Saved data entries
━━━━━━━━━━━━━━━━━━━━━━━━━━━━━━
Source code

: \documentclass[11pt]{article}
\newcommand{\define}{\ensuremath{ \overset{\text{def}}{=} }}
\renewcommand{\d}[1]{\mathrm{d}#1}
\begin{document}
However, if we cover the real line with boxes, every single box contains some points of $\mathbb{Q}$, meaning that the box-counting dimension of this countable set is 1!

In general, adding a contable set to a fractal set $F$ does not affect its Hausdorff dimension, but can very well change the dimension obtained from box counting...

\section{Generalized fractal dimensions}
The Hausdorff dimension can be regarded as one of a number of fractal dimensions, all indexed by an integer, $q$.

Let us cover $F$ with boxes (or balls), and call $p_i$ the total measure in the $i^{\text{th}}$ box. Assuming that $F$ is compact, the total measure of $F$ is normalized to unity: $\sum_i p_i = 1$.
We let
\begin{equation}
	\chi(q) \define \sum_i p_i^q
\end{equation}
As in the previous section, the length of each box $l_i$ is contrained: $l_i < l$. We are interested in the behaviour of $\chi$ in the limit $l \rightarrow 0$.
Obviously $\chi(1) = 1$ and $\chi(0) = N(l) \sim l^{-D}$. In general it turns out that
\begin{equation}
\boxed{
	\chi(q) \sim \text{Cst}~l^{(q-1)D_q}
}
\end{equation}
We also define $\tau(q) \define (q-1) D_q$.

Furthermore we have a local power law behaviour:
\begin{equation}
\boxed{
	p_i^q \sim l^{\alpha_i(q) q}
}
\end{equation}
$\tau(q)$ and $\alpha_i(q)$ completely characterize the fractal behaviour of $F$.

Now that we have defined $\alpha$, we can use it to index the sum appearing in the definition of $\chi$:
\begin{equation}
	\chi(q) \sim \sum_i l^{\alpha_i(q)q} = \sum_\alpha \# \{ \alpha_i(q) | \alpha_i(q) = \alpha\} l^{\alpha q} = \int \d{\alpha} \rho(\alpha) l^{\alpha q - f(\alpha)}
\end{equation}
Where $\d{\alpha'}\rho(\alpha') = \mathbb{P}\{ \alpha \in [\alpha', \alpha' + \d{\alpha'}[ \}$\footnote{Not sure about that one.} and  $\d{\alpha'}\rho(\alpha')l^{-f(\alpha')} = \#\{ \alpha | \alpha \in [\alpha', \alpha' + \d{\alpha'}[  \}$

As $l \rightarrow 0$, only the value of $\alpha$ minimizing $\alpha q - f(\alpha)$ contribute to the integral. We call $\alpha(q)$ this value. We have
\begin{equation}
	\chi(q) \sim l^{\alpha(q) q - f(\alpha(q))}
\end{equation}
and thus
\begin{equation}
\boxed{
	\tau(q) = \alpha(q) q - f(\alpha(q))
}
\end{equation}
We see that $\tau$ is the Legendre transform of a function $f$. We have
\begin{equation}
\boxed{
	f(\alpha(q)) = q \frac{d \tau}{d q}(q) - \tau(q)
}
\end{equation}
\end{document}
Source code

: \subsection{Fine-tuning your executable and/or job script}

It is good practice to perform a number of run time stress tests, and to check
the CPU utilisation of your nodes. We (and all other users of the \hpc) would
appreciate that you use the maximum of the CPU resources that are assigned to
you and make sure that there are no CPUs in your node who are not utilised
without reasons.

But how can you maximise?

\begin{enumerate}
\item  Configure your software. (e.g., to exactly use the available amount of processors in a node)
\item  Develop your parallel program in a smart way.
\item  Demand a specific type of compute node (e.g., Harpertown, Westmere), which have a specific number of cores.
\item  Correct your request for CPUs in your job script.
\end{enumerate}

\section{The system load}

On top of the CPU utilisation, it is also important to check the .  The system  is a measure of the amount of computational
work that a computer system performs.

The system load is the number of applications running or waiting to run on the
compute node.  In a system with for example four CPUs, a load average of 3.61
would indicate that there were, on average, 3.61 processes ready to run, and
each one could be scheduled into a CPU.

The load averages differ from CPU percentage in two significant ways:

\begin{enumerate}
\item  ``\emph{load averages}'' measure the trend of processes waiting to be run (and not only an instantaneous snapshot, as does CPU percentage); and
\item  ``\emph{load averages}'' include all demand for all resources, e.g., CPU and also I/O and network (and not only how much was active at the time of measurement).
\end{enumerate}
━━━━━━━━━━━━━━━━━━━━━━━━━━━━━━
What you have to do
Write out all of the records once more, exactly.

Result
Source code

: \documentclass[11pt]{article}
\newcommand{\define}{\ensuremath{ \overset{\text{def}}{=} }}
\renewcommand{\d}[1]{\mathrm{d}#1}
\begin{document}
However, if we cover the real line with boxes, every single box contains some points of $\mathbb{Q}$, meaning that the box-counting dimension of this countable set is 1!

In general, adding a contable set to a fractal set $F$ does not affect its Hausdorff dimension, but can very well change the dimension obtained from box counting...

\section{Generalized fractal dimensions}
The Hausdorff dimension can be regarded as one of a number of fractal dimensions, all indexed by an integer, $q$.

Let us cover $F$ with boxes (or balls), and call $p_i$ the total measure in the $i^{\text{th}}$ box. Assuming that $F$ is compact, the total measure of $F$ is normalized to unity: $\sum_i p_i = 1$.
We let
\begin{equation}
	\chi(q) \define \sum_i p_i^q
\end{equation}
As in the previous section, the length of each box $l_i$ is contrained: $l_i < l$. We are interested in the behaviour of $\chi$ in the limit $l \rightarrow 0$.
Obviously $\chi(1) = 1$ and $\chi(0) = N(l) \sim l^{-D}$. In general it turns out that
\begin{equation}
\boxed{
	\chi(q) \sim \text{Cst}~l^{(q-1)D_q}
}
\end{equation}
We also define $\tau(q) \define (q-1) D_q$.

Furthermore we have a local power law behaviour:
\begin{equation}
\boxed{
	p_i^q \sim l^{\alpha_i(q) q}
}
\end{equation}
$\tau(q)$ and $\alpha_i(q)$ completely characterize the fractal behaviour of $F$.

Now that we have defined $\alpha$, we can use it to index the sum appearing in the definition of $\chi$:
\begin{equation}
	\chi(q) \sim \sum_i l^{\alpha_i(q)q} = \sum_\alpha \# \{ \alpha_i(q) | \alpha_i(q) = \alpha\} l^{\alpha q} = \int \d{\alpha} \rho(\alpha) l^{\alpha q - f(\alpha)}
\end{equation}
Where $\d{\alpha'}\rho(\alpha') = \mathbb{P}\{ \alpha \in [\alpha', \alpha' + \d{\alpha'}[ \}$\footnote{Not sure about that one.} and  $\d{\alpha'}\rho(\alpha')l^{-f(\alpha')} = \#\{ \alpha | \alpha \in [\alpha', \alpha' + \d{\alpha'}[  \}$

As $l \rightarrow 0$, only the value of $\alpha$ minimizing $\alpha q - f(\alpha)$ contribute to the integral. We call $\alpha(q)$ this value. We have
\begin{equation}
	\chi(q) \sim l^{\alpha(q) q - f(\alpha(q))}
\end{equation}
and thus
\begin{equation}
\boxed{
	\tau(q) = \alpha(q) q - f(\alpha(q))
}
\end{equation}
We see that $\tau$ is the Legendre transform of a function $f$. We have
\begin{equation}
\boxed{
	f(\alpha(q)) = q \frac{d \tau}{d q}(q) - \tau(q)
}
\end{equation}
\end{document}
Source code

: \subsection{Fine-tuning your executable and/or job script}

It is good practice to perform a number of run time stress tests, and to check
the CPU utilisation of your nodes. We (and all other users of the \hpc) would
appreciate that you use the maximum of the CPU resources that are assigned to
you and make sure that there are no CPUs in your node who are not utilised
without reasons.

But how can you maximise?

\begin{enumerate}
\item  Configure your software. (e.g., to exactly use the available amount of processors in a node)
\item  Develop your parallel program in a smart way.
\item  Demand a specific type of compute node (e.g., Harpertown, Westmere), which have a specific number of cores.
\item  Correct your request for CPUs in your job script.
\end{enumerate}

\section{The system load}

On top of the CPU utilisation, it is also important to check the .  The system  is a measure of the amount of computational
work that a computer system performs.

The system load is the number of applications running or waiting to run on the
compute node.  In a system with for example four CPUs, a load average of 3.61
would indicate that there were, on average, 3.61 processes ready to run, and
each one could be scheduled into a CPU.

The load averages differ from CPU percentage in two significant ways:

\begin{enumerate}
\item  ``\emph{load averages}'' measure the trend of processes waiting to be run (and not only an instantaneous snapshot, as does CPU percentage); and
\item  ``\emph{load averages}'' include all demand for all resources, e.g., CPU and also I/O and network (and not only how much was active at the time of measurement).
\end{enumerate}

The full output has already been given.